Em outubro de 2024, o Instituto Moreira Salles (IMS-SP) inaugurou a exposição Thomaz Farkas, todomundo, que reúne 500 itens, entre fotografias, filmes, documentos e equipamentos, em comemoração do centenário do célebre fotógrafo hungaro. Radicado no Brasil ainda criança, nos anos 1930, Thomaz foi um dos pioneiros na fotografia moderna brasileira, retratando a construção de Brasília, além de dirigir uma série de documentários, como Brasil Verdade – retratando, em médias-metragens, a história do Cangaço, da escola de samba Unidos de Vila Isabel, o futebol e a migração de nordestinos para São Paulo –, e Jânio a 24 Quadros, sobre o ex-presidente do Brasil e a ditadura que o derrubaria do posto.
Simpatizante do PCB, como sinalizou em uma entrevista, apesar de “não se vincular ao partido” por não ter “disciplina para estudar Marx e Engels”, Thomaz se afirmava um “otimista delirante”, no sentido de que gostaria de ver o mundo se transformando para melhor. É a partir dessa visão de mundo, ainda que não muito explícita em seu trabalho, que o fotógrafo baseou sua produção, muito marcada pela cultura popular e suas questões sociais: o futebol foi um dos seus temas prediletos.

(Foto: Reprodução)
Na órbita dos acontecimentos recentes no futebol, envolvendo a disputa pela Bola de Ouro, a proliferação das Bets e SAFs, além de questões latentes, como o racismo e a homofobia nas arquibancadas, o momento se torna oportuno para que uma das mais belas obras de Thomaz seja indicada ao público, e relembrada no contexto atual. Todomundo é um filme em que pouco falam as vozes, mas muito dizem as imagens. Focado na alegria dentro dos estádios brasileiros, onde a espontaneidade e a cultura dos torcedores é a mensagem, Thomaz retratou, durante os anos 1970 e 1980, as principais torcidas e os principais estádios do país, locais que, se de um lado eram “espaços disciplinares”, do outro – como a antítese representada pelos torcedores –, eram também espaços de livre manifestação, ainda que isso se refletisse em conflitos com a ordem.

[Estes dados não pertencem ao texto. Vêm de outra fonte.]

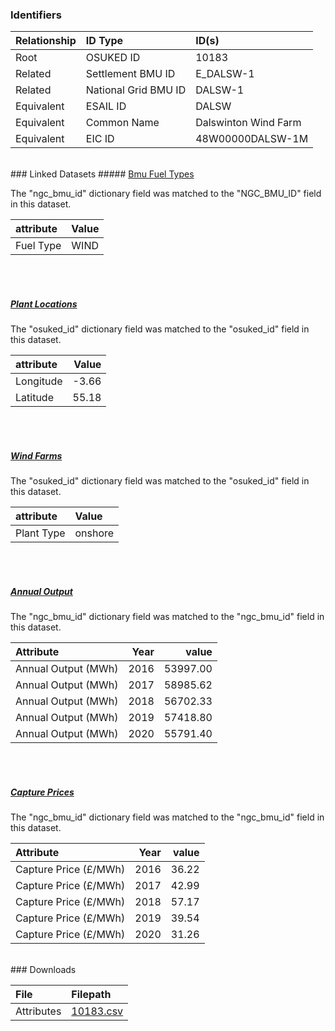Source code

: ### Identifiers

| Relationship   | ID Type              | ID(s)                |
|:---------------|:---------------------|:---------------------|
| Root           | OSUKED ID            | 10183                |
| Related        | Settlement BMU ID    | E_DALSW-1            |
| Related        | National Grid BMU ID | DALSW-1              |
| Equivalent     | ESAIL ID             | DALSW                |
| Equivalent     | Common Name          | Dalswinton Wind Farm |
| Equivalent     | EIC ID               | 48W00000DALSW-1M     |

<br>
### Linked Datasets
##### <a href="https://osuked.github.io/Power-Station-Dictionary/datasets/bmu-fuel-types">Bmu Fuel Types</a>



The "ngc_bmu_id" dictionary field was matched to the "NGC_BMU_ID" field in this dataset.

| attribute   | Value   |
|:------------|:--------|
| Fuel Type   | WIND    |

<br><br>
##### <a href="https://osuked.github.io/Power-Station-Dictionary/datasets/plant-locations">Plant Locations</a>



The "osuked_id" dictionary field was matched to the "osuked_id" field in this dataset.

| attribute   |   Value |
|:------------|--------:|
| Longitude   |   -3.66 |
| Latitude    |   55.18 |

<br><br>
##### <a href="https://osuked.github.io/Power-Station-Dictionary/datasets/wind-farms">Wind Farms</a>



The "osuked_id" dictionary field was matched to the "osuked_id" field in this dataset.

| attribute   | Value   |
|:------------|:--------|
| Plant Type  | onshore |

<br><br>
##### <a href="https://osuked.github.io/Power-Station-Dictionary/datasets/annual-output">Annual Output</a>



The "ngc_bmu_id" dictionary field was matched to the "ngc_bmu_id" field in this dataset.

| Attribute           |   Year |    value |
|:--------------------|-------:|---------:|
| Annual Output (MWh) |   2016 | 53997.00 |
| Annual Output (MWh) |   2017 | 58985.62 |
| Annual Output (MWh) |   2018 | 56702.33 |
| Annual Output (MWh) |   2019 | 57418.80 |
| Annual Output (MWh) |   2020 | 55791.40 |

<br><br>
##### <a href="https://osuked.github.io/Power-Station-Dictionary/datasets/capture-prices">Capture Prices</a>



The "ngc_bmu_id" dictionary field was matched to the "ngc_bmu_id" field in this dataset.

| Attribute             |   Year |   value |
|:----------------------|-------:|--------:|
| Capture Price (£/MWh) |   2016 |   36.22 |
| Capture Price (£/MWh) |   2017 |   42.99 |
| Capture Price (£/MWh) |   2018 |   57.17 |
| Capture Price (£/MWh) |   2019 |   39.54 |
| Capture Price (£/MWh) |   2020 |   31.26 |


<br>
### Downloads


| File       | Filepath                                                                              |
|:-----------|:--------------------------------------------------------------------------------------|
| Attributes | [10183.csv](https://osuked.github.io/Power-Station-Dictionary/object_attrs/10183.csv) |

O filme de Thomaz, com sua linguagem simples, e com o discurso sendo verbalizado pelos próprios torcedores, em seus modos de torcer, mostra a época de ouro do torcer no Brasil, com sua rica cultura de arquibancada, representada pelas baterias de escolas de samba – tradição do sudeste –, as bandeiras em mastros de bambu, os papéis picados, os gritos e músicas espontâneas. Tudo isso é retratado pelo grande fotógrafo, mas o foco são as pessoas. E, ao assistir o filme, fica ainda mais clara a mudança brusca do perfil dos públicos em todos os estádios do Brasil, processo que vem ocorrendo, pelo menos em São Paulo, desde os anos 1990. A arenização trouxe uma higienização das arquibancadas que, mesmo não totalizante – daí o importante papel das torcidas organizadas contra o que se chama de “futebol moderno” –, dá uma cara cada vez mais branca e uma renda cada vez maior aos clubes, devido aos preços exorbitantes dos ingressos, o que afasta o torcedor racializado e pobre do seu espaço de direito: o cimento da arquibancada.

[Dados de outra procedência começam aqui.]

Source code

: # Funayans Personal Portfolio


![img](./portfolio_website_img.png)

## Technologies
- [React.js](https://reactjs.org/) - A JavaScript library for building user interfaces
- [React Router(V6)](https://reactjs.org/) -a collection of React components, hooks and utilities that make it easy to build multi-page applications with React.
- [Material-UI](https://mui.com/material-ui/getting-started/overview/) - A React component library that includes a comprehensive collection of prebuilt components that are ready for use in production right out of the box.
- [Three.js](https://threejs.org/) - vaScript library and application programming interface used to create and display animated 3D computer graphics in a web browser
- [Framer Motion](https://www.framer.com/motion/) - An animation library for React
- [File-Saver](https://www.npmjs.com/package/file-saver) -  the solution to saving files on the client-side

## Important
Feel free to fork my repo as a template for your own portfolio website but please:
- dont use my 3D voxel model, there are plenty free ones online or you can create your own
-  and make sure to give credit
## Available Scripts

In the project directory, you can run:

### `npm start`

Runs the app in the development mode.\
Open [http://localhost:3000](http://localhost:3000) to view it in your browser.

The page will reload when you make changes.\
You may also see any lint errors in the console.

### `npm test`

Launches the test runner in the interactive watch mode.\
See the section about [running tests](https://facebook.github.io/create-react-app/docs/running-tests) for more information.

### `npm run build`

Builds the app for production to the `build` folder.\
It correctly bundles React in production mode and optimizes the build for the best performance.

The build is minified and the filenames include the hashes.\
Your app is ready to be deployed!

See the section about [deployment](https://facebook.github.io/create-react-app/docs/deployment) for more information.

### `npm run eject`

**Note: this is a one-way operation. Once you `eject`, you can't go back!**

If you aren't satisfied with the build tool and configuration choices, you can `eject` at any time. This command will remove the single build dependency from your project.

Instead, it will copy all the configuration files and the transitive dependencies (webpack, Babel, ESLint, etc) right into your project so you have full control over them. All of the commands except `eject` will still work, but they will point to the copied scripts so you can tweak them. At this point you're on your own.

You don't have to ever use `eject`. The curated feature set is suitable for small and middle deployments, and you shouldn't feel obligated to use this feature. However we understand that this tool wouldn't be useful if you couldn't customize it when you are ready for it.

Em Todomundo, o que se vê é o povo, com seu batuque, sua simplicidade, sua presença marcante, que mesmo sem acesso à cultura, sempre deu um jeito de estar, seja no Tobogã, na Geral, ou até mesmo sobre as árvores, festejando seu clube de coração, e, num nível mais universal, colocando em prática o seu direito à cultura; a sua cultura.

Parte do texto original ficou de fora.